When you copy the entries, omit the images and keep every word as it is.

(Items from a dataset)
=== Section Start ===
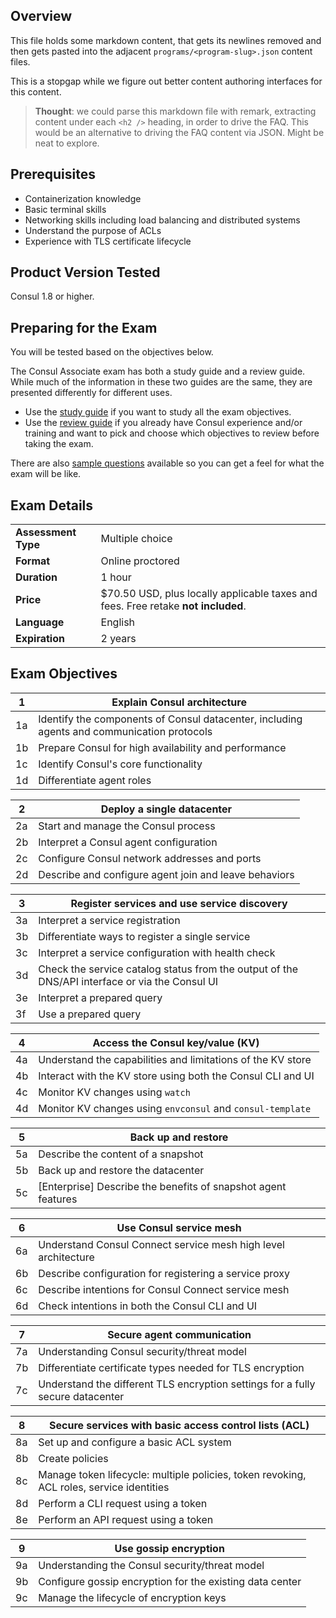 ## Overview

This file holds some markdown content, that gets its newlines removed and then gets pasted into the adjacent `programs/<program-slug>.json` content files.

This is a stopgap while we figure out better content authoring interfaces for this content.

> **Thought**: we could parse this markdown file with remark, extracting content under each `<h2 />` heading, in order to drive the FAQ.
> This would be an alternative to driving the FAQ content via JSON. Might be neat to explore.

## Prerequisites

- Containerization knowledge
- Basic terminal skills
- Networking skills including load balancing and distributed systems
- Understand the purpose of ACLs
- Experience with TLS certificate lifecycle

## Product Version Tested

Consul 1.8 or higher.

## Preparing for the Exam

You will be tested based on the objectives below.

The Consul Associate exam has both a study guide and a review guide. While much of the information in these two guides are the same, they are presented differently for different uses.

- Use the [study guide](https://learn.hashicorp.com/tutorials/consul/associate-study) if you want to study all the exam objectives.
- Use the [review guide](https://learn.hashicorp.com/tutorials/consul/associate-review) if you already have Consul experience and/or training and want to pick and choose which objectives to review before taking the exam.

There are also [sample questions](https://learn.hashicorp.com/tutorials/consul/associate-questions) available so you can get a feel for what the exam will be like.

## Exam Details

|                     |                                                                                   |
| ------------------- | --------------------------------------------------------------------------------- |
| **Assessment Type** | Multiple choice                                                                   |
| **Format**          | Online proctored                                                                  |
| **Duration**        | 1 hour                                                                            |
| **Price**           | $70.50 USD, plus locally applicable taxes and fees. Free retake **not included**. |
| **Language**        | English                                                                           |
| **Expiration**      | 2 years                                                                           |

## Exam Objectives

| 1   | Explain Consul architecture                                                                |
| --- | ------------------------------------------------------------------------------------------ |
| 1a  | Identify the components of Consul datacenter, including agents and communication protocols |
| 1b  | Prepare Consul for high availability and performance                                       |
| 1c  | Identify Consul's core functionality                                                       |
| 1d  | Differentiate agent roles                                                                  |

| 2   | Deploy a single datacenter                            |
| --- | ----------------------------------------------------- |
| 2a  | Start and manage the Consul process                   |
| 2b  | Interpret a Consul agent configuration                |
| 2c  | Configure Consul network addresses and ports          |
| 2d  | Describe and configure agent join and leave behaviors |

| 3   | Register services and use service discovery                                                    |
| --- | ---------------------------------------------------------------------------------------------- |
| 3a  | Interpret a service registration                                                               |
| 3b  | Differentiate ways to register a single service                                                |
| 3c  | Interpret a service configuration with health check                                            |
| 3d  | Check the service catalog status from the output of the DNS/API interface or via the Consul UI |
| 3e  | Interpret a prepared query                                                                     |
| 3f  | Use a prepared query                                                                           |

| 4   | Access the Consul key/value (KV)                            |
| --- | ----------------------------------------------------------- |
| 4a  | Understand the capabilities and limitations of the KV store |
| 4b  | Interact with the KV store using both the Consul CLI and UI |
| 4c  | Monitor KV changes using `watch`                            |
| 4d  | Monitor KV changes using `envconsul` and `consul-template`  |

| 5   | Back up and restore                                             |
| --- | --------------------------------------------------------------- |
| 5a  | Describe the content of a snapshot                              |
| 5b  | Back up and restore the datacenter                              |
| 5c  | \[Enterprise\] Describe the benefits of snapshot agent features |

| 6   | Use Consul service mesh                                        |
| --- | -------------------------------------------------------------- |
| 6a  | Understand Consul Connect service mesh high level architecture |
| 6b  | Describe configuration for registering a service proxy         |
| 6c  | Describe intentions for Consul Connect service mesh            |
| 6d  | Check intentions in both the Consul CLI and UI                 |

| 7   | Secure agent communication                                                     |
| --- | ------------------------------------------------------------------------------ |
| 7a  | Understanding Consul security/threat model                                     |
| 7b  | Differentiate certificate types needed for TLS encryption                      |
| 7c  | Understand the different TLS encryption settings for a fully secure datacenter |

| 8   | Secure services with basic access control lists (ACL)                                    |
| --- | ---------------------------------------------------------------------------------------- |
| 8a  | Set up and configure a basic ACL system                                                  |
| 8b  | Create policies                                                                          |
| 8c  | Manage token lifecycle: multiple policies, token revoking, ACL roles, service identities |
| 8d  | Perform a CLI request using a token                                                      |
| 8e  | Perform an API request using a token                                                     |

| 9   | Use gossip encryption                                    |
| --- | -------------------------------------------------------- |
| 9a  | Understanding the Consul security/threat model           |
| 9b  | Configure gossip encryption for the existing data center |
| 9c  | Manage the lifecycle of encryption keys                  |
=== Section End ===
§ **Written answer**:
 ## Overview

This file holds some markdown content, that gets its newlines removed and then gets pasted into the adjacent `programs/<program-slug>.json` content files.

This is a stopgap while we figure out better content authoring interfaces for this content.

> **Thought**: we could parse this markdown file with remark, extracting content under each `<h2 />` heading, in order to drive the FAQ.
> This would be an alternative to driving the FAQ content via JSON. Might be neat to explore.

## Prerequisites

- Containerization knowledge
- Basic terminal skills
- Networking skills including load balancing and distributed systems
- Understand the purpose of ACLs
- Experience with TLS certificate lifecycle

## Product Version Tested

Consul 1.8 or higher.

## Preparing for the Exam

You will be tested based on the objectives below.

The Consul Associate exam has both a study guide and a review guide. While much of the information in these two guides are the same, they are presented differently for different uses.

- Use the [study guide](https://learn.hashicorp.com/tutorials/consul/associate-study) if you want to study all the exam objectives.
- Use the [review guide](https://learn.hashicorp.com/tutorials/consul/associate-review) if you already have Consul experience and/or training and want to pick and choose which objectives to review before taking the exam.

There are also [sample questions](https://learn.hashicorp.com/tutorials/consul/associate-questions) available so you can get a feel for what the exam will be like.

## Exam Details

|                     |                                                                                   |
| ------------------- | --------------------------------------------------------------------------------- |
| **Assessment Type** | Multiple choice                                                                   |
| **Format**          | Online proctored                                                                  |
| **Duration**        | 1 hour                                                                            |
| **Price**           | $70.50 USD, plus locally applicable taxes and fees. Free retake **not included**. |
| **Language**        | English                                                                           |
| **Expiration**      | 2 years                                                                           |

## Exam Objectives

| 1   | Explain Consul architecture                                                                |
| --- | ------------------------------------------------------------------------------------------ |
| 1a  | Identify the components of Consul datacenter, including agents and communication protocols |
| 1b  | Prepare Consul for high availability and performance                                       |
| 1c  | Identify Consul's core functionality                                                       |
| 1d  | Differentiate agent roles                                                                  |

| 2   | Deploy a single datacenter                            |
| --- | ----------------------------------------------------- |
| 2a  | Start and manage the Consul process                   |
| 2b  | Interpret a Consul agent configuration                |
| 2c  | Configure Consul network addresses and ports          |
| 2d  | Describe and configure agent join and leave behaviors |

| 3   | Register services and use service discovery                                                    |
| --- | ---------------------------------------------------------------------------------------------- |
| 3a  | Interpret a service registration                                                               |
| 3b  | Differentiate ways to register a single service                                                |
| 3c  | Interpret a service configuration with health check                                            |
| 3d  | Check the service catalog status from the output of the DNS/API interface or via the Consul UI |
| 3e  | Interpret a prepared query                                                                     |
| 3f  | Use a prepared query                                                                           |

| 4   | Access the Consul key/value (KV)                            |
| --- | ----------------------------------------------------------- |
| 4a  | Understand the capabilities and limitations of the KV store |
| 4b  | Interact with the KV store using both the Consul CLI and UI |
| 4c  | Monitor KV changes using `watch`                            |
| 4d  | Monitor KV changes using `envconsul` and `consul-template`  |

| 5   | Back up and restore                                             |
| --- | --------------------------------------------------------------- |
| 5a  | Describe the content of a snapshot                              |
| 5b  | Back up and restore the datacenter                              |
| 5c  | \[Enterprise\] Describe the benefits of snapshot agent features |

| 6   | Use Consul service mesh                                        |
| --- | -------------------------------------------------------------- |
| 6a  | Understand Consul Connect service mesh high level architecture |
| 6b  | Describe configuration for registering a service proxy         |
| 6c  | Describe intentions for Consul Connect service mesh            |
| 6d  | Check intentions in both the Consul CLI and UI                 |

| 7   | Secure agent communication                                                     |
| --- | ------------------------------------------------------------------------------ |
| 7a  | Understanding Consul security/threat model                                     |
| 7b  | Differentiate certificate types needed for TLS encryption                      |
| 7c  | Understand the different TLS encryption settings for a fully secure datacenter |

| 8   | Secure services with basic access control lists (ACL)                                    |
| --- | ---------------------------------------------------------------------------------------- |
| 8a  | Set up and configure a basic ACL system                                                  |
| 8b  | Create policies                                                                          |
| 8c  | Manage token lifecycle: multiple policies, token revoking, ACL roles, service identities |
| 8d  | Perform a CLI request using a token                                                      |
| 8e  | Perform an API request using a token                                                     |

| 9   | Use gossip encryption                                    |
| --- | -------------------------------------------------------- |
| 9a  | Understanding the Consul security/threat model           |
| 9b  | Configure gossip encryption for the existing data center |
| 9c  | Manage the lifecycle of encryption keys                  |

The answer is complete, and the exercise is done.